RECORD SET Block Start

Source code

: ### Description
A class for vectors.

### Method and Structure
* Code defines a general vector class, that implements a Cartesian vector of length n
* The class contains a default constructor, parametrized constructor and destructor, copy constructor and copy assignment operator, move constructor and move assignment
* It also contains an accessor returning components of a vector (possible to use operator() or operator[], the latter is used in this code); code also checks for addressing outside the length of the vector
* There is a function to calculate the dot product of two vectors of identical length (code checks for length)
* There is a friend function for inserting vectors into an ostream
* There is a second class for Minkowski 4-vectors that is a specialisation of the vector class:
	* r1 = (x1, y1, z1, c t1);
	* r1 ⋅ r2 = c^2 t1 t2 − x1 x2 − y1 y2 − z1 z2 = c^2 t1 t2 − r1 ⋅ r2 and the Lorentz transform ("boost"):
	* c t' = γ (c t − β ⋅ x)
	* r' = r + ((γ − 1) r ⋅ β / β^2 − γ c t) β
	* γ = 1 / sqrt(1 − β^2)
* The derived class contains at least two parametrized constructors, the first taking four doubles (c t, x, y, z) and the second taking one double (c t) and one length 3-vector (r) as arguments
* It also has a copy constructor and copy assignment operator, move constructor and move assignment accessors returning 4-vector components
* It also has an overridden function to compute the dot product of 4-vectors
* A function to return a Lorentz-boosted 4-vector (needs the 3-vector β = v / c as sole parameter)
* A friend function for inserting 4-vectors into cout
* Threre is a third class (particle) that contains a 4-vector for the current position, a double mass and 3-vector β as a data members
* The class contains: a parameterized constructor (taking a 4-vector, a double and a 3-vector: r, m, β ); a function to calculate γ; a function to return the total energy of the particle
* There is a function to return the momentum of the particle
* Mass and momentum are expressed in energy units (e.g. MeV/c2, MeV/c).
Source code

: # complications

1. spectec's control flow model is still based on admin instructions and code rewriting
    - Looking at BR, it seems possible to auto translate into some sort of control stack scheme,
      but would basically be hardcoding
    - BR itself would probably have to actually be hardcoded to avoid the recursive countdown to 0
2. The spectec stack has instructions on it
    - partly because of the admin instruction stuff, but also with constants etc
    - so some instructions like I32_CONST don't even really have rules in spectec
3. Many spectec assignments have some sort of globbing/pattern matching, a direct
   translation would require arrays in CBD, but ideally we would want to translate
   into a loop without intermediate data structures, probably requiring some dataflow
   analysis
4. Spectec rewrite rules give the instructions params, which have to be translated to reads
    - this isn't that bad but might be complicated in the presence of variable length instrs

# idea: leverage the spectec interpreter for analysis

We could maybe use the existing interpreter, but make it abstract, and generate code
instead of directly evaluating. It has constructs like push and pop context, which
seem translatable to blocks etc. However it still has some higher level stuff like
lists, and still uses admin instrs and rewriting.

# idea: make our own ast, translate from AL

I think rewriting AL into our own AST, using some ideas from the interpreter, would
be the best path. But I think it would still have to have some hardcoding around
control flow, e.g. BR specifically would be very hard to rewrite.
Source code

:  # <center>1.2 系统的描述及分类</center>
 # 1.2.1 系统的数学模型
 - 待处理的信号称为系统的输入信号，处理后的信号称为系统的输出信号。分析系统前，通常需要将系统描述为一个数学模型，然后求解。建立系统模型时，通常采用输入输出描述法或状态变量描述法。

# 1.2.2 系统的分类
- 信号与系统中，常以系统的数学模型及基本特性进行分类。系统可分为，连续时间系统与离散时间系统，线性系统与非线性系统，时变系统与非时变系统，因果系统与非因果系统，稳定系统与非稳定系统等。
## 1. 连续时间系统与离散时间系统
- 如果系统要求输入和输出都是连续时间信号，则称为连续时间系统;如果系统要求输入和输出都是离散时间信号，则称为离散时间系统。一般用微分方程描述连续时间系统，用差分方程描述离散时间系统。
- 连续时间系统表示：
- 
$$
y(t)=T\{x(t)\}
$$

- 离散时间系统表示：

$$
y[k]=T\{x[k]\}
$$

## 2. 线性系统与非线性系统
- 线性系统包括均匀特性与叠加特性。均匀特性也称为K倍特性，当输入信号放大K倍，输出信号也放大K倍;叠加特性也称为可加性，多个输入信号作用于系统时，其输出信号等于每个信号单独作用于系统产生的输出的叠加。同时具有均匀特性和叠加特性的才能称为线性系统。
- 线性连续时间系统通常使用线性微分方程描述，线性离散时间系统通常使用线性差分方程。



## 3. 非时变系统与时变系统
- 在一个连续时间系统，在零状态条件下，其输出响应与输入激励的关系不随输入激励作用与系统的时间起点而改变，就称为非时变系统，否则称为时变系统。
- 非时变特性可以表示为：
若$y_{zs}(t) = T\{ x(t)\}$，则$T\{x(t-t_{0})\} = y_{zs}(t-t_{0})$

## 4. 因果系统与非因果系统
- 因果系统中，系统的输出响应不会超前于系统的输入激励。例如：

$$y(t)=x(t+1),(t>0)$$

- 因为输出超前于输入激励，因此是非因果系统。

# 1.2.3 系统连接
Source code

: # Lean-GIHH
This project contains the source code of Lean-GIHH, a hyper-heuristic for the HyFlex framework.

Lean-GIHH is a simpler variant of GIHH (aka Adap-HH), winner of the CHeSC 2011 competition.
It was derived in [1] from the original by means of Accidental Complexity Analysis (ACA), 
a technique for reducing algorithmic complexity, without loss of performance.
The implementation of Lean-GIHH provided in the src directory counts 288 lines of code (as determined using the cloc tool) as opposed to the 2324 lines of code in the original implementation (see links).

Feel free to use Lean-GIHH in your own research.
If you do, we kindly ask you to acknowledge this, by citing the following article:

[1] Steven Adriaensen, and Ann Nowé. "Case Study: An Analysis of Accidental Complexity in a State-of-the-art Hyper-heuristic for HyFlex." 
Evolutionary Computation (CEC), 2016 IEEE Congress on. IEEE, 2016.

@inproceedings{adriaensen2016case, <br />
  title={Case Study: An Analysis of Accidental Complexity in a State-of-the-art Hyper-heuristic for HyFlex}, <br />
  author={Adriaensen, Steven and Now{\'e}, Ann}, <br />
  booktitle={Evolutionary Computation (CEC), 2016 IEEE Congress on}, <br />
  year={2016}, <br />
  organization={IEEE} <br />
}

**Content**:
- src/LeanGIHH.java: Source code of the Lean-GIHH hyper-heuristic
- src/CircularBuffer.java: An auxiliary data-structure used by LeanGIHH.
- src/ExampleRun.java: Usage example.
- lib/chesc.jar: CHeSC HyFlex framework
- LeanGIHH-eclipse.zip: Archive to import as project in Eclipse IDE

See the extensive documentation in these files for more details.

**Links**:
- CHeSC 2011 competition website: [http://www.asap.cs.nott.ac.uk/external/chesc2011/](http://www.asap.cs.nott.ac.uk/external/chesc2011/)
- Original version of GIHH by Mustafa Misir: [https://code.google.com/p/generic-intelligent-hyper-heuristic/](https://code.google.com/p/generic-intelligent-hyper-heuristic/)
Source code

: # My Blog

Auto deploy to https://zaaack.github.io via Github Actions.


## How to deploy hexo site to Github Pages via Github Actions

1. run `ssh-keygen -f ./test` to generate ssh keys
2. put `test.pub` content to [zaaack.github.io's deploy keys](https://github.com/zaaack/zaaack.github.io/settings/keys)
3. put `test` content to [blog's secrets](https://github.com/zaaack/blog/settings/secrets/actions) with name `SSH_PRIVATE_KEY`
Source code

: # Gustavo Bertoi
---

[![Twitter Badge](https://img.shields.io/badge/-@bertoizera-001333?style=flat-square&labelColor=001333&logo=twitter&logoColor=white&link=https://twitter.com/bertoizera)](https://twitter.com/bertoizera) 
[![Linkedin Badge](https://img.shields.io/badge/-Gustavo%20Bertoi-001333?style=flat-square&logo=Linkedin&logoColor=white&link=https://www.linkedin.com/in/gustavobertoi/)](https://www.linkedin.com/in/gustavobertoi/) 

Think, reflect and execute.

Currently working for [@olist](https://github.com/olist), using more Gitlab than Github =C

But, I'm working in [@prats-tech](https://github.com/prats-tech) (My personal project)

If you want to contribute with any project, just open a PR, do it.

RECORD SET Block End

PROBLEM. Filter the records above for lines with "make".

SOLUTION.
We could maybe use the existing interpreter, but make it abstract, and generate code
# idea: make our own ast, translate from AL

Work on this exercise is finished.